The council’s most-used public explanation for the financial crisis is a multi-million-pound cost for supporting asylum seekers and Chagossian arrivals, which it claims the government should be funding. The council has cited a cost of £16m for asylum seekers and of £2m for Chagossians. Even if those figures are genuine and don’t get reimbursed, the financial problems that the council faces are much worse than those figures – and besides, most of that £18m isn’t from this year anyway.
An analysis of the council’s own financial reports and a formal Freedom of Information (FOI) response shows this claim is a misleading distraction from the real crisis.
The £16m Claim is Cumulative, Not New:
The council’s public claim of £16 million is not a new hole in this year’s budget. In the July 2025 council meeting, the Leader clarified this figure was a total claim against the government, made up of £11 million from previous years plus a forecasted £5 million for this year.

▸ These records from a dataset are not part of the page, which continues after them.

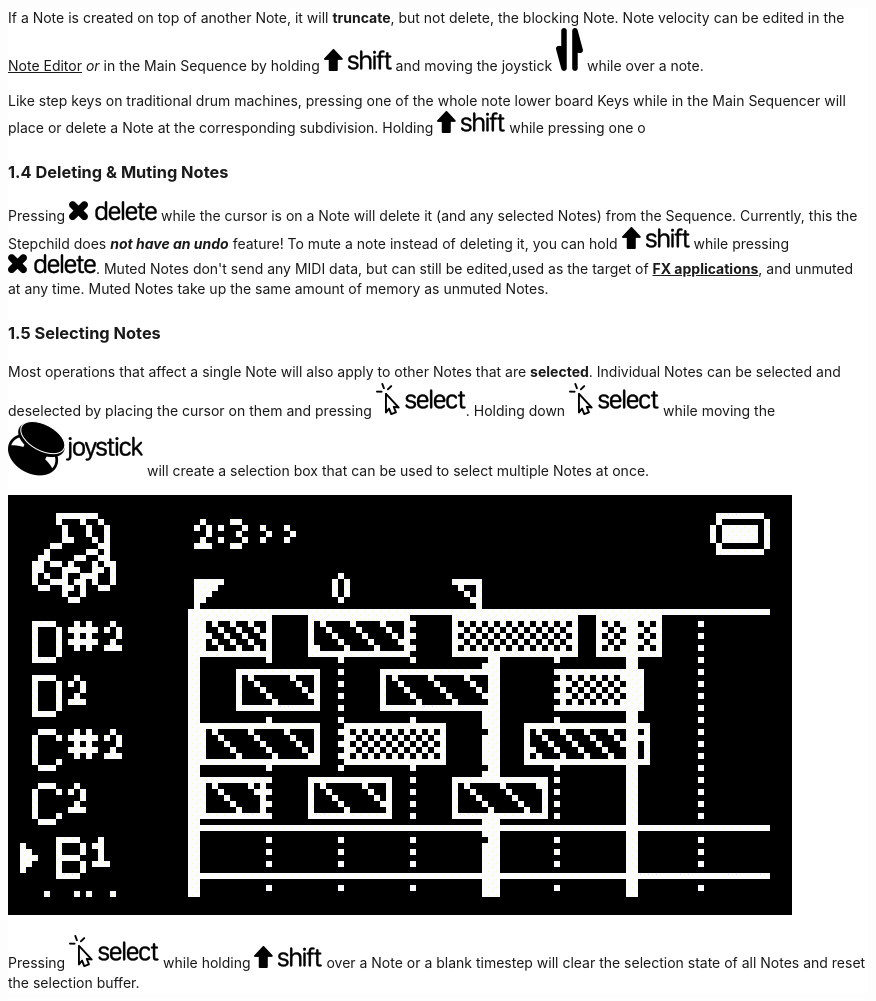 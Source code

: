 If a Note is created on top of another Note, it will **truncate**, but not delete, the blocking Note. Note velocity can be edited in the [Note Editor]() *or* in the Main Sequence by holding ![Shift](buttons/shift.svg) and moving the joystick ![vertically](buttons/up_down.svg) while over a note.

Like step keys on traditional drum machines, pressing one of the whole note lower board Keys while in the Main Sequencer will place or delete a Note at the corresponding subdivision. Holding ![shift](buttons/shift.svg) while pressing one o

### 1.4 Deleting & Muting Notes
Pressing ![Delete](buttons/delete.svg) while the cursor is on a Note will delete it (and any selected Notes) from the Sequence. Currently, this the Stepchild does ***not have an undo*** feature! To mute a note instead of deleting it, you can hold ![Shift](buttons/shift.svg) while pressing ![Delete](buttons/delete.svg). Muted Notes don't send any MIDI data, but can still be edited,used as the target of [**FX applications**](#10-fx), and unmuted at any time. Muted Notes take up the same amount of memory as unmuted Notes.

### 1.5 Selecting Notes
Most operations that affect a single Note will also apply to other Notes that are **selected**. Individual Notes can be selected and deselected by placing the cursor on them and pressing ![Select](buttons/select.svg). Holding down ![Select](buttons/select.svg) while moving the ![joystick](buttons/joystick.svg) will create a selection box that can be used to select multiple Notes at once.

![Gif of the selection box in action](images/gifs/selecting.gif)

Pressing ![Select](buttons/select.svg) while holding ![Shift](buttons/shift.svg) over a Note or a blank timestep will clear the selection state of all Notes and reset the selection buffer.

The Real Figure is £5.7 Million
A Freedom of Information request asked the council to state its “total unfunded cost for 2025/26″ for these groups. The council’s official, written response was “£5,704,649”. This £5.7 million—the actual unbudgeted pressure for this year—is the figure the council is in a political dispute with the government over.
“So What?”
An actual unbudgeted pressure of £5.7 million does not explain a £31.6 million deficit.

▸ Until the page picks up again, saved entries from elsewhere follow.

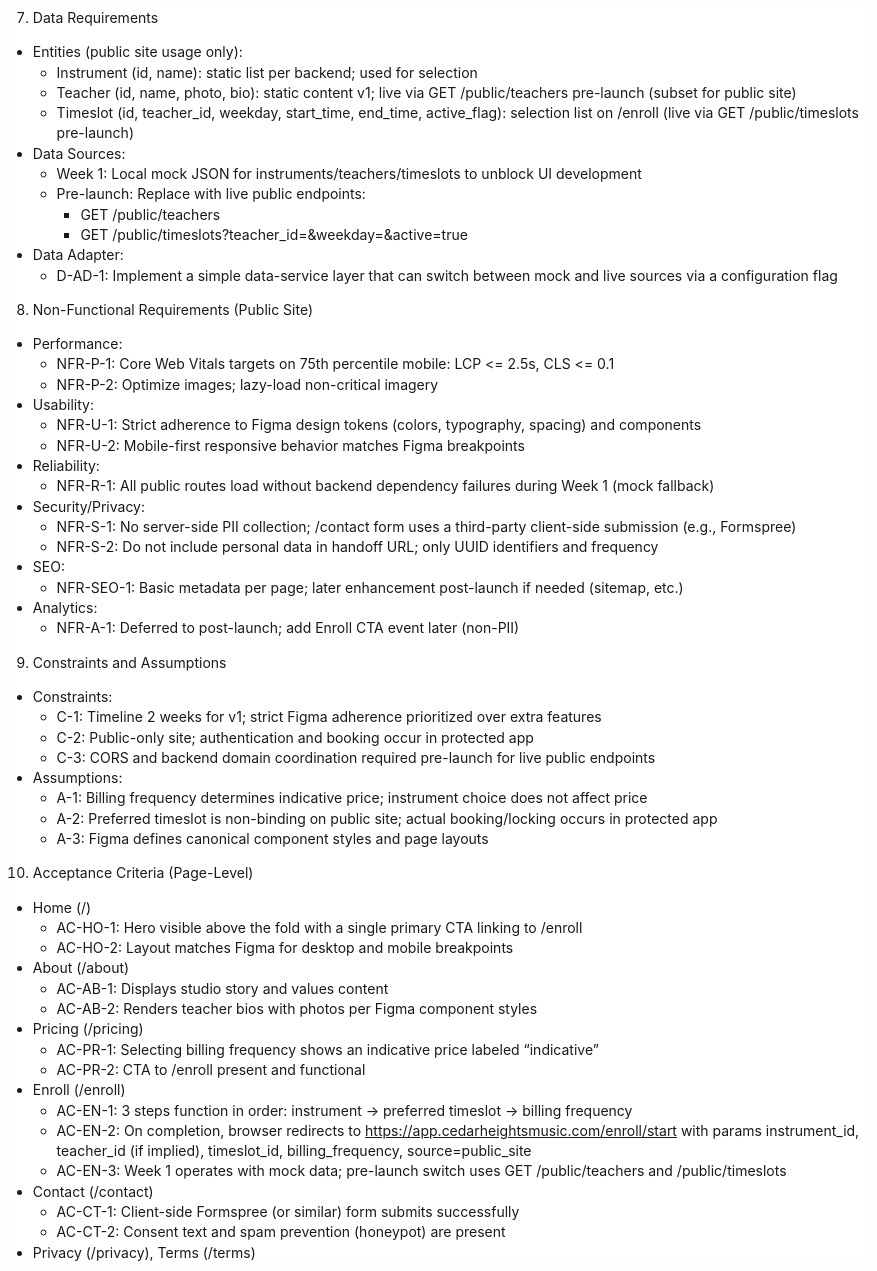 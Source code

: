7. Data Requirements
- Entities (public site usage only):
  - Instrument (id, name): static list per backend; used for selection
  - Teacher (id, name, photo, bio): static content v1; live via GET /public/teachers pre-launch (subset for public site)
  - Timeslot (id, teacher_id, weekday, start_time, end_time, active_flag): selection list on /enroll (live via GET /public/timeslots pre-launch)
- Data Sources:
  - Week 1: Local mock JSON for instruments/teachers/timeslots to unblock UI development
  - Pre-launch: Replace with live public endpoints:
    - GET /public/teachers
    - GET /public/timeslots?teacher_id=&weekday=&active=true
- Data Adapter:
  - D-AD-1: Implement a simple data-service layer that can switch between mock and live sources via a configuration flag

8. Non-Functional Requirements (Public Site)
- Performance:
  - NFR-P-1: Core Web Vitals targets on 75th percentile mobile: LCP <= 2.5s, CLS <= 0.1
  - NFR-P-2: Optimize images; lazy-load non-critical imagery
- Usability:
  - NFR-U-1: Strict adherence to Figma design tokens (colors, typography, spacing) and components
  - NFR-U-2: Mobile-first responsive behavior matches Figma breakpoints
- Reliability:
  - NFR-R-1: All public routes load without backend dependency failures during Week 1 (mock fallback)
- Security/Privacy:
  - NFR-S-1: No server-side PII collection; /contact form uses a third-party client-side submission (e.g., Formspree)
  - NFR-S-2: Do not include personal data in handoff URL; only UUID identifiers and frequency
- SEO:
  - NFR-SEO-1: Basic metadata per page; later enhancement post-launch if needed (sitemap, etc.)
- Analytics:
  - NFR-A-1: Deferred to post-launch; add Enroll CTA event later (non-PII)

9. Constraints and Assumptions
- Constraints:
  - C-1: Timeline 2 weeks for v1; strict Figma adherence prioritized over extra features
  - C-2: Public-only site; authentication and booking occur in protected app
  - C-3: CORS and backend domain coordination required pre-launch for live public endpoints
- Assumptions:
  - A-1: Billing frequency determines indicative price; instrument choice does not affect price
  - A-2: Preferred timeslot is non-binding on public site; actual booking/locking occurs in protected app
  - A-3: Figma defines canonical component styles and page layouts

10. Acceptance Criteria (Page-Level)
- Home (/)
  - AC-HO-1: Hero visible above the fold with a single primary CTA linking to /enroll
  - AC-HO-2: Layout matches Figma for desktop and mobile breakpoints
- About (/about)
  - AC-AB-1: Displays studio story and values content
  - AC-AB-2: Renders teacher bios with photos per Figma component styles
- Pricing (/pricing)
  - AC-PR-1: Selecting billing frequency shows an indicative price labeled “indicative”
  - AC-PR-2: CTA to /enroll present and functional
- Enroll (/enroll)
  - AC-EN-1: 3 steps function in order: instrument → preferred timeslot → billing frequency
  - AC-EN-2: On completion, browser redirects to https://app.cedarheightsmusic.com/enroll/start with params instrument_id, teacher_id (if implied), timeslot_id, billing_frequency, source=public_site
  - AC-EN-3: Week 1 operates with mock data; pre-launch switch uses GET /public/teachers and /public/timeslots
- Contact (/contact)
  - AC-CT-1: Client-side Formspree (or similar) form submits successfully
  - AC-CT-2: Consent text and spam prevention (honeypot) are present
- Privacy (/privacy), Terms (/terms)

The real deficit is caused by two, much larger, internal failings that account for over £31 million:
- A £14.1 Million “Historical Error”: A one-off adjustment for accounting errors “that dated back over 12 years” (July Audit Committee / Cabinet Report, 23 Oct 2025) .
- A £15 Million (£13.6m + £1.4m) Failed Savings Plan: The collapse of the council’s “high risk” £38.8 million savings plan, which is failing to deliver.